ASSIGNMENT -> Keep only the lines that hold the string "nunc", filtering out the rest of the entries below.

[Items from a dataset]
######

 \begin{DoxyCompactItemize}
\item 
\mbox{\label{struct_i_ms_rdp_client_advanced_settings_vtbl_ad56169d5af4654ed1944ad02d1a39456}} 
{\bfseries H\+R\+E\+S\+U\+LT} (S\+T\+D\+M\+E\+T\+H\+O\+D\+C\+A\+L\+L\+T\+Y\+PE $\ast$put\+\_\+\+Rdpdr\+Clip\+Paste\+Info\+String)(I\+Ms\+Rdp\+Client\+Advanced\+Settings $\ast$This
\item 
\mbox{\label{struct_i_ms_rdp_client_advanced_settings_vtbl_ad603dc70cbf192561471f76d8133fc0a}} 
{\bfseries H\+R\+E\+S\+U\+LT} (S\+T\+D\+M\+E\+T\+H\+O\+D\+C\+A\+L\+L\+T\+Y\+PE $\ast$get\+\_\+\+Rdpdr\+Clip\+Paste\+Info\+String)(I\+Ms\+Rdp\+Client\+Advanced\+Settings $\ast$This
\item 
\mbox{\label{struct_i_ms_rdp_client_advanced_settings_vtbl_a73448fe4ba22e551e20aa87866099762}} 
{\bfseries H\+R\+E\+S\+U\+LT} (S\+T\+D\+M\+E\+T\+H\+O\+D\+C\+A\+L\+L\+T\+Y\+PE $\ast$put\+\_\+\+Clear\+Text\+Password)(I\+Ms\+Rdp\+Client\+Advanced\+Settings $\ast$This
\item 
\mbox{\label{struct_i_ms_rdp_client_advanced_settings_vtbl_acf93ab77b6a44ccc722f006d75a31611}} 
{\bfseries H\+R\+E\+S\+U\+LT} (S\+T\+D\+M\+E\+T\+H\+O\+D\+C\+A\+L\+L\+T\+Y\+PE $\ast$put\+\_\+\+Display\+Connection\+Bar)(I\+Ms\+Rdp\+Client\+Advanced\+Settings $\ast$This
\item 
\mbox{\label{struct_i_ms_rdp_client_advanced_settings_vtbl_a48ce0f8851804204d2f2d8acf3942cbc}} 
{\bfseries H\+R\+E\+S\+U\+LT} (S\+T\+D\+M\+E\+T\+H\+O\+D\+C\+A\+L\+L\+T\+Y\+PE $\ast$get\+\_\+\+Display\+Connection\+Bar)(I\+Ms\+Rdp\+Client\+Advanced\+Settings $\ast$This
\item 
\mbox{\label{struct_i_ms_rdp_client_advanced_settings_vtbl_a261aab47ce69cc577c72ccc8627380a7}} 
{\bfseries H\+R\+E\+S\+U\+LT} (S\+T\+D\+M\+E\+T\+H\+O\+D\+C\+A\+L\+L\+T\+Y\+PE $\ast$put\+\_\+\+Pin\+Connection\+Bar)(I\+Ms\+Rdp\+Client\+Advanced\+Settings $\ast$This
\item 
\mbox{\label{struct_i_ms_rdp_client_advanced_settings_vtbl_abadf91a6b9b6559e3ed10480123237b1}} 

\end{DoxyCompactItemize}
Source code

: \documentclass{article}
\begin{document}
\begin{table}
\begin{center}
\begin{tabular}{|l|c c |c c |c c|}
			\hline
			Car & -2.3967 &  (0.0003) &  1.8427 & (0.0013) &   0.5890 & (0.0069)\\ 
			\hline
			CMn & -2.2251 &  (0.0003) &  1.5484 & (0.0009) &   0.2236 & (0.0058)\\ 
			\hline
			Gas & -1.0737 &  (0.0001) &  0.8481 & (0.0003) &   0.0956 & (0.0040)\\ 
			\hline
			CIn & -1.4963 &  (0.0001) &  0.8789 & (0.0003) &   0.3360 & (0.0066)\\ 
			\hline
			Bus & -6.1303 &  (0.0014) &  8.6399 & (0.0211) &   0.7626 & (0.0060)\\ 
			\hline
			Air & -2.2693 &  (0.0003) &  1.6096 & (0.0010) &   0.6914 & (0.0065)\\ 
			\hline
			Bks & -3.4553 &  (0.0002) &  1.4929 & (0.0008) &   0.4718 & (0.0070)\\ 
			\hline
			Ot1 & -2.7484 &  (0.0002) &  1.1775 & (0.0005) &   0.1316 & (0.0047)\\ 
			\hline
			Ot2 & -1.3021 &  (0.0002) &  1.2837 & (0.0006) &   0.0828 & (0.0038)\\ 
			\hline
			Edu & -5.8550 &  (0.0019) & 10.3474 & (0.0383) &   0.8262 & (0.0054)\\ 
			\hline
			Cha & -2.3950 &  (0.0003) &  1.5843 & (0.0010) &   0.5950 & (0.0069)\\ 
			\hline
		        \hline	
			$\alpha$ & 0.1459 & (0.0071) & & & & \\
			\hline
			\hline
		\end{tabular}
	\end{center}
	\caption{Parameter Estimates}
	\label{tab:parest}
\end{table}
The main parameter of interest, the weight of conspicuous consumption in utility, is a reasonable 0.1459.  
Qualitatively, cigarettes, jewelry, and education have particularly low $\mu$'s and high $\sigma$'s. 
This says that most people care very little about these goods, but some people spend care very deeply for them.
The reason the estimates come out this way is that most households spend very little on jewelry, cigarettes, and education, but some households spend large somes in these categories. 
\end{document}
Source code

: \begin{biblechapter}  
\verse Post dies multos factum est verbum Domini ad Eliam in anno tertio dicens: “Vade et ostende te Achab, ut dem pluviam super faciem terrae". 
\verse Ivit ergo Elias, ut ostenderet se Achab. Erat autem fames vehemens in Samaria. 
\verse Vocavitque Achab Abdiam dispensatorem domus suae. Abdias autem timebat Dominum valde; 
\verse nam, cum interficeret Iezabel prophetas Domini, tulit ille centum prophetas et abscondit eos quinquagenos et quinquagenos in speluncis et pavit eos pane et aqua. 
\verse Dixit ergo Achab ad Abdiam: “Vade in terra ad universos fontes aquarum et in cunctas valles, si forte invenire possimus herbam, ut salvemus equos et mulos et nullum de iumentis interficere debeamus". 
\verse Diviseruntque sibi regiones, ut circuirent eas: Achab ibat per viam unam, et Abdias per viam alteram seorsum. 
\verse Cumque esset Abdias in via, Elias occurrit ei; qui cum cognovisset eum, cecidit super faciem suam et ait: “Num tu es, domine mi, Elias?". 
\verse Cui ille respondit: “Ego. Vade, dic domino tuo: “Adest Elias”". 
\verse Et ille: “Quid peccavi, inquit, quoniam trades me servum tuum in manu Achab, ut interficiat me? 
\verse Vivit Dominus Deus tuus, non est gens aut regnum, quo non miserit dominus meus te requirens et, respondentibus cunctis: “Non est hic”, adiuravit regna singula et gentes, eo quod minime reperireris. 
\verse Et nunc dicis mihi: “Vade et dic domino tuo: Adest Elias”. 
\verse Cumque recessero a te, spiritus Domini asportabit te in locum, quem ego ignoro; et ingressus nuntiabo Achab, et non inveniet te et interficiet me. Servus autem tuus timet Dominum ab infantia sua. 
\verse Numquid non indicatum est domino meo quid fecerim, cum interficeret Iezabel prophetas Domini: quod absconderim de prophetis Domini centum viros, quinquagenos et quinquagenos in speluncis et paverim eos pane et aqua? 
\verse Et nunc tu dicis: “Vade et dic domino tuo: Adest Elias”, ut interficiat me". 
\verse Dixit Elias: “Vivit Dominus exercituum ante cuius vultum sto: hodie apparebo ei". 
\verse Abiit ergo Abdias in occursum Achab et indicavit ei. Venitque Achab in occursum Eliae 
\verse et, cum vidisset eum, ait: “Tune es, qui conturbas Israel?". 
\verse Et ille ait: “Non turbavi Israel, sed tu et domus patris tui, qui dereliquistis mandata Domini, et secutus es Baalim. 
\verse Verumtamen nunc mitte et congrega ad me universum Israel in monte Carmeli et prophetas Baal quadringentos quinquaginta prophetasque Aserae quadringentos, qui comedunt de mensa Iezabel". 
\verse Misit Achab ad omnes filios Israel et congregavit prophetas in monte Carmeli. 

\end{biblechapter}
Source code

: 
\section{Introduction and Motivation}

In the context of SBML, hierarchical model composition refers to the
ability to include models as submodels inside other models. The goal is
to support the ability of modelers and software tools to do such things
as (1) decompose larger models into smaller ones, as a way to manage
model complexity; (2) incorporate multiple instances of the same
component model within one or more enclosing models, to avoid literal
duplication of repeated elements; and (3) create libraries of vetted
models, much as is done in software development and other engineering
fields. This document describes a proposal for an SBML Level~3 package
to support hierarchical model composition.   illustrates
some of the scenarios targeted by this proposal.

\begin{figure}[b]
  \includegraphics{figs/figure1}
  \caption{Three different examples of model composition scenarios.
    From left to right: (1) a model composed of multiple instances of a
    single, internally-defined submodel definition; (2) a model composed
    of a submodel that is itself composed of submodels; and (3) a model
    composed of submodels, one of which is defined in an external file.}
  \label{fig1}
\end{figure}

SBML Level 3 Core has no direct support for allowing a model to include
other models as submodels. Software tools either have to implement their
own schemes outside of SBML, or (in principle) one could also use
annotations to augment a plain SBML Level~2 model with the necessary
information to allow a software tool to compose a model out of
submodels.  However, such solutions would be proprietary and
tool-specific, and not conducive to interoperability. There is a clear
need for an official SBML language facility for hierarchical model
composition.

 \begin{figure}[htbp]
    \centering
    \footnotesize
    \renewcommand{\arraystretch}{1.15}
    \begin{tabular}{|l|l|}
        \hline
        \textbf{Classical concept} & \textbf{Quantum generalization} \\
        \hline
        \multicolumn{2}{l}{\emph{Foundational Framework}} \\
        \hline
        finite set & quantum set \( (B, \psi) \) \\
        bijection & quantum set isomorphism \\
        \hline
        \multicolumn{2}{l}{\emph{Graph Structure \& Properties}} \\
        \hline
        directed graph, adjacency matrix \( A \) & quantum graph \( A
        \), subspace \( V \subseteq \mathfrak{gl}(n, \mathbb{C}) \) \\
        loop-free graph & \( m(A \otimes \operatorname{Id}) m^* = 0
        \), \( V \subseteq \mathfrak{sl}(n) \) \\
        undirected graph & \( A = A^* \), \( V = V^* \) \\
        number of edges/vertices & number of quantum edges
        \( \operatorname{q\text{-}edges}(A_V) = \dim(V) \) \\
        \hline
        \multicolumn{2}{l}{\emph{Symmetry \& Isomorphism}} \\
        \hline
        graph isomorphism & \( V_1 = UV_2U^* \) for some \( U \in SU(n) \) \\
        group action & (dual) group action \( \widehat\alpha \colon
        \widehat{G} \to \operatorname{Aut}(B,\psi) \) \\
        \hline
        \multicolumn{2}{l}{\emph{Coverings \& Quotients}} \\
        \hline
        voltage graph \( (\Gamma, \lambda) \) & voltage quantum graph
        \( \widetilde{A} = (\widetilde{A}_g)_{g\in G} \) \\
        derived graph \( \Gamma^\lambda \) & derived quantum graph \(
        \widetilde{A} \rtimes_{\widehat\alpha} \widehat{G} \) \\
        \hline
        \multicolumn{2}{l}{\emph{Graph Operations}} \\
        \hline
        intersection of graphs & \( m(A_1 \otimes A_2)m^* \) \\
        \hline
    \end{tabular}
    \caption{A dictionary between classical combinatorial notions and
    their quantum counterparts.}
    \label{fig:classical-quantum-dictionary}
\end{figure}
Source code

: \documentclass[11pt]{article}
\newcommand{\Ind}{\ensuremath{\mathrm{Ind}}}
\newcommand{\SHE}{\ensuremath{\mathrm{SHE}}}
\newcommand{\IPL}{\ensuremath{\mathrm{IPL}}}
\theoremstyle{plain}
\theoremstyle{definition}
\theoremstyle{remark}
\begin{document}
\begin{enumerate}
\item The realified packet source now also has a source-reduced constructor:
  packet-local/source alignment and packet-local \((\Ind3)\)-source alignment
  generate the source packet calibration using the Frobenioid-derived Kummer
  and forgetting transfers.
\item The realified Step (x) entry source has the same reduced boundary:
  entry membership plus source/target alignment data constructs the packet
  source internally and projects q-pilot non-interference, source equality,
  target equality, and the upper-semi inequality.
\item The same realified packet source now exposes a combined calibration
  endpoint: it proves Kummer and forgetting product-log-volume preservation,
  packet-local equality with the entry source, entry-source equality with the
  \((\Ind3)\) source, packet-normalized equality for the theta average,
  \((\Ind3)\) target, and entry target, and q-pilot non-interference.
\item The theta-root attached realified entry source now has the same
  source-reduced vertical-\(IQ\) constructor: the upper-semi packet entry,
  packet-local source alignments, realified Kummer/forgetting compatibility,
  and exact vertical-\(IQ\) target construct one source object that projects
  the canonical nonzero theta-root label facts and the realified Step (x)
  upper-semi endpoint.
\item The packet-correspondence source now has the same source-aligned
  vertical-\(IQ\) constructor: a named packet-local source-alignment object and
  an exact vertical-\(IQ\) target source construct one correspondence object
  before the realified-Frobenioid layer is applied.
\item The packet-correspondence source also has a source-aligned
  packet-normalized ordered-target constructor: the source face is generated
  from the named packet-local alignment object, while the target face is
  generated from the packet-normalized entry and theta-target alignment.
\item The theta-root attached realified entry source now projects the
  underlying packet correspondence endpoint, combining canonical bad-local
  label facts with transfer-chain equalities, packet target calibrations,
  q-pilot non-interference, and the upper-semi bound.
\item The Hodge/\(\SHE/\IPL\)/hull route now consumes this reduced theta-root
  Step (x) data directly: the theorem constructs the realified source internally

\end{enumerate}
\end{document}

######

SOLUTION BELOW ->
\verse Et nunc dicis mihi: “Vade et dic domino tuo: Adest Elias”. 
\verse Et nunc tu dicis: “Vade et dic domino tuo: Adest Elias”, ut interficiat me". 
\verse Verumtamen nunc mitte et congrega ad me universum Israel in monte Carmeli et prophetas Baal quadringentos quinquaginta prophetasque Aserae quadringentos, qui comedunt de mensa Iezabel". 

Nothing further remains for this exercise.